At least one senior tory has been accused of calling UKIP members ‘swivel-eyed loons’. It’s the sort of report I don’t want to follow up because it can only spoil the entertaining rudeness, but I definitely haven’t detected a massive backlash of denying that it was said, and furthermore, no one has said that it isn’t true. This suggests simultaneously that UKIPers are swivel-eyed loons and that everyone thinks they are.

If they are, by Jove there are a lot of them. They polled over 3m votes in the European elections in the UK in 2014, putting them in first place. They doubled their number of seats. Something like 4m people voted for them at the 2015 general election—about the same number as the Liberal Democrats and the SNP put together. They won one and came second in 120 seats. This odd result is probably inexperience at running a national campaign: they are a new party and so are not (yet) very co-ordinated.

But no amount of co-ordination can give a political party a win or even be noticed without solid underlying support. With the conservative party trying to unite and move more towards the centre ground, there has been less obvious Euro-scepticism from them. Support for the BNP has all but vanished. The support UKIP are enjoying is doubtless the result of a shift from both of these.

And they have a real chance of getting what they want. There is going to be a referendum on our relationship with Europe. UKIP, many conservative and ex-conservative MPs, and labour and ex-labour MPs, are calling for Britain’s Exit, known as Brexit. Britain’s age-old antipathy to Europe may yet be expressed by us leaving the EU in the next year or two. It probably requires co-ordination not just of UKIP but a lot of other, rather odd bedfellows, if they are to be sure of winning. But with that variety of political colours, there’s a good chance there is enough support for the No campaign and thus that we will leave the EU.

I feel slightly guilty about saying ‘we’ there. I am British and I remain proud of so being, however, I haven’t lived in Britain for nearly three years now and I don’t plan to move back for another two-and-a-half at least. I lived and worked the Netherlands from 2013-2015 and then in the autumn of 2015, started living and working in Norway. This gives me the lofty feeling that my opinion about EU stuff is informed; I have recent experience of one country at the heart of the EU and another that is not really involved but is also geographically near. In fairness, what it does amount to is one person’s experience of living in a proper EU country and (another) one that sort-of is.

In taking a point of view, I have tried to stack up what I see of the choices the governmental and corporate institutions have made, and use this as a way of measuring what being in the EU and nearly being in it means. In the Netherlands, the income tax is about 42% for everyone, and you have to buy private health insurance on top of that and are charged it backdated to the moment you arrive. The trains are cheaper than the UK, but not more numerous or more on time.
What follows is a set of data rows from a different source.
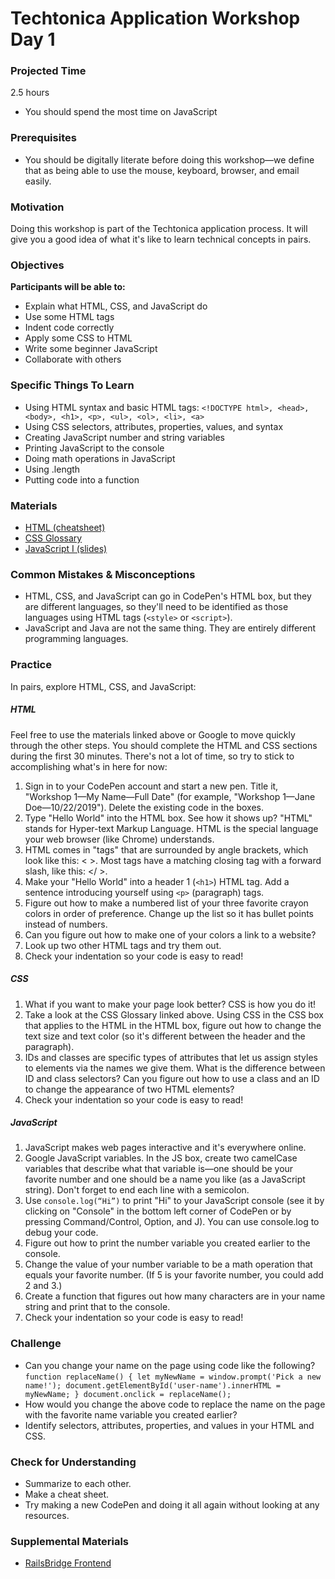 # Techtonica Application Workshop Day 1

### Projected Time

2.5 hours

- You should spend the most time on JavaScript

### Prerequisites

- You should be digitally literate before doing this workshop—we define that as being able to use the mouse, keyboard, browser, and email easily.

### Motivation

Doing this workshop is part of the Techtonica application process. It will give you a good idea of what it's like to learn technical concepts in pairs.

### Objectives

**Participants will be able to:**

- Explain what HTML, CSS, and JavaScript do
- Use some HTML tags
- Indent code correctly
- Apply some CSS to HTML
- Write some beginner JavaScript
- Collaborate with others

### Specific Things To Learn

- Using HTML syntax and basic HTML tags: `<!DOCTYPE html>, <head>, <body>, <h1>, <p>, <ul>, <ol>, <li>, <a>`
- Using CSS selectors, attributes, properties, values, and syntax
- Creating JavaScript number and string variables
- Printing JavaScript to the console
- Doing math operations in JavaScript
- Using .length
- Putting code into a function

### Materials

- [HTML (cheatsheet)](https://www.codecademy.com/learn/learn-html/modules/learn-html-elements/reference)
- [CSS Glossary](https://www.codecademy.com/articles/glossary-css)
- [JavaScript I (slides)](https://drive.google.com/open?id=1WIm5UCQL9TOsmW5X6suapBhyEqtk8Y2oLKb5gUqbzus)

### Common Mistakes & Misconceptions

- HTML, CSS, and JavaScript can go in CodePen's HTML box, but they are different languages, so they'll need to be identified as those languages using HTML tags (`<style>` or `<script>`).
- JavaScript and Java are not the same thing. They are entirely different programming languages.

### Practice

In pairs, explore HTML, CSS, and JavaScript:

##### HTML

Feel free to use the materials linked above or Google to move quickly through the other steps. You should complete the HTML and CSS sections during the first 30 minutes. There's not a lot of time, so try to stick to accomplishing what's in here for now:

1. Sign in to your CodePen account and start a new pen. Title it, "Workshop 1—My Name—Full Date" (for example, "Workshop 1—Jane Doe—10/22/2019"). Delete the existing code in the boxes.
2. Type "Hello World" into the HTML box. See how it shows up? "HTML" stands for Hyper-text Markup Language. HTML is the special language your web browser (like Chrome) understands.
3. HTML comes in "tags" that are surrounded by angle brackets, which look like this: < >. Most tags have a matching closing tag with a forward slash, like this: </ >.
4. Make your "Hello World" into a header 1 (`<h1>`) HTML tag. Add a sentence introducing yourself using `<p>` (paragraph) tags.
5. Figure out how to make a numbered list of your three favorite crayon colors in order of preference. Change up the list so it has bullet points instead of numbers.
6. Can you figure out how to make one of your colors a link to a website?
7. Look up two other HTML tags and try them out.
8. Check your indentation so your code is easy to read!

##### CSS

1. What if you want to make your page look better? CSS is how you do it!
2. Take a look at the CSS Glossary linked above. Using CSS in the CSS box that applies to the HTML in the HTML box, figure out how to change the text size and text color (so it's different between the header and the paragraph).
3. IDs and classes are specific types of attributes that let us assign styles to elements via the names we give them. What is the difference between ID and class selectors? Can you figure out how to use a class and an ID to change the appearance of two HTML elements?
4. Check your indentation so your code is easy to read!

##### JavaScript

1. JavaScript makes web pages interactive and it's everywhere online.
2. Google JavaScript variables. In the JS box, create two camelCase variables that describe what that variable is—one should be your favorite number and one should be a name you like (as a JavaScript string). Don't forget to end each line with a semicolon.
3. Use `console.log(“Hi”)` to print "Hi" to your JavaScript console (see it by clicking on "Console" in the bottom left corner of CodePen or by pressing Command/Control, Option, and J). You can use console.log to debug your code.
4. Figure out how to print the number variable you created earlier to the console.
5. Change the value of your number variable to be a math operation that equals your favorite number. (If 5 is your favorite number, you could add 2 and 3.)
6. Create a function that figures out how many characters are in your name string and print that to the console.
7. Check your indentation so your code is easy to read!

### Challenge

- Can you change your name on the page using code like the following?
  `function replaceName() { let myNewName = window.prompt('Pick a new name!'); document.getElementById('user-name').innerHTML = myNewName; } document.onclick = replaceName();`
- How would you change the above code to replace the name on the page with the favorite name variable you created earlier?
- Identify selectors, attributes, properties, and values in your HTML and CSS.

### Check for Understanding

- Summarize to each other.
- Make a cheat sheet.
- Try making a new CodePen and doing it all again without looking at any resources.

### Supplemental Materials

- [RailsBridge Frontend](https://curriculum.railsbridge.org/frontend/)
All of the supermarkets have the same bland food, poor baking and limited range of fresh or cooked meat. One of the first things I saw of my local supermarket was a roll-up sign outside proudly announcing that it was going to begin opening on Sundays. They don’t yet accept internationally-recognised credit cards, though local debit cards are accepted (welcome to 1992). There are no parliamentary constituencies, so there is no being bothered by political campaigning but the government is typically a coalition. The current one is between their equivalent of Conservative and Labour parties, called VVD and PvdA respectively. They have a staggering number of bike lanes that I love to pieces, and meant I cycled something like 26,000 Km over the 29 months I lived there. Maybe the scandalous income tax pays for that, but somehow I doubt it.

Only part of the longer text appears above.